A small square loop of wire of side `l` is placed inside a large square loop of wire of side `L (L gt gt l)`. The loops are coplanar and their centre coincide. What is the mutual inductance of the system ?

To find the mutual inductance \( M \) of a small square loop of wire of side \( l \) placed inside a large square loop of wire of side \( L \) (where \( L \gg l \)), we can follow these steps: ### Step 1: Understanding the Setup We have two square loops: - A large square loop with side length \( L \). - A small square loop with side length \( l \) placed inside the large loop, such that their centers coincide. ### Step 2: Magnetic Field at the Center of the Large Loop When a current \( I \) flows through the large loop, it generates a magnetic field at its center.
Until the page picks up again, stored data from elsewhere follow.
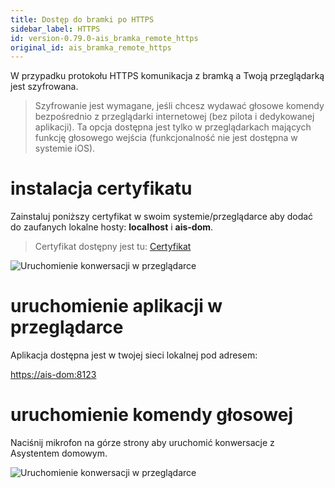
 ```yaml
---
title: Dostęp do bramki po HTTPS
sidebar_label: HTTPS
id: version-0.79.0-ais_bramka_remote_https
original_id: ais_bramka_remote_https
---
```



W przypadku protokołu HTTPS komunikacja z bramką a Twoją przeglądarką jest szyfrowana.
>Szyfrowanie jest wymagane, jeśli chcesz wydawać głosowe komendy bezpośrednio z przeglądarki internetowej (bez pilota i dedykowanej aplikacji).
Ta opcja dostępna jest tylko w przeglądarkach mających funkcję głosowego wejścia (funkcjonalność nie jest dostępna w systemie iOS).

# instalacja certyfikatu

Zainstaluj poniższy certyfikat w swoim systemie/przeglądarce aby dodać do zaufanych lokalne hosty: **localhost** i **ais-dom**.

> Certyfikat dostępny jest tu: [Certyfikat](/AIS-docs/cert/rootCA.pem)

![Uruchomienie konwersacji w przeglądarce](/AIS-docs/img/en/bramka/https_connection_1.png)

# uruchomienie aplikacji w przeglądarce
Aplikacja dostępna jest w twojej sieci lokalnej pod adresem:

[https://ais-dom:8123](https://ais-dom:8123)

# uruchomienie komendy głosowej

Naciśnij mikrofon na górze strony aby uruchomić konwersacje z Asystentem domowym.

![Uruchomienie konwersacji w przeglądarce](/AIS-docs/img/en/bramka/conversation_in_browser.png)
The magnetic field \( B \) due to a single side of the square loop at the center can be calculated using the formula: \[ B = \frac{\mu_0 I}{4\pi d} \sin(\theta) \] where \( d \) is the distance from the wire to the point where we are calculating the field, and \( \theta \) is the angle subtended at that point by the wire. For a square loop, the angle \( \theta \) at the center from each side is \( 45^\circ \). The distance \( d \) from the center to the midpoint of a side of the large loop is \( \frac{L}{2} \). ### Step 3: Calculate the Magnetic Field Contribution The total magnetic field at the center due to all four sides of the large loop can be calculated as: \[ B = 4 \cdot \left( \frac{\mu_0 I}{4\pi \frac{L}{2}} \sin(45^\circ) \right) \] Since \( \sin(45^\circ) = \frac{1}{\sqrt{2}} \), we have: \[ B = 4 \cdot \left( \frac{\mu_0 I}{4\pi \frac{L}{2}} \cdot \frac{1}{\sqrt{2}} \right) = \frac{2\sqrt{2} \mu_0 I}{\pi L} \] ### Step 4: Calculate the Magnetic Flux through the Small Loop The magnetic flux \( \Phi \) through the small loop is given by: \[ \Phi = B \cdot A \] where \( A \) is the area of the small loop. The area \( A \) of the small loop is \( l^2 \), so: \[ \Phi = \left( \frac{2\sqrt{2} \mu_0 I}{\pi L} \right) \cdot l^2 \] ### Step 5: Calculate the Mutual Inductance The mutual inductance \( M \) is defined as: \[ M = \frac{\Phi}{I} \] Substituting the expression for \( \Phi \): \[ M = \frac{\left( \frac{2\sqrt{2} \mu_0 I}{\pi L} \cdot l^2 \right)}{I} = \frac{2\sqrt{2} \mu_0 l^2}{\pi L} \] ### Final Result Thus, the mutual inductance of the system is: \[ M = \frac{2\sqrt{2} \mu_0 l^2}{\pi L} \]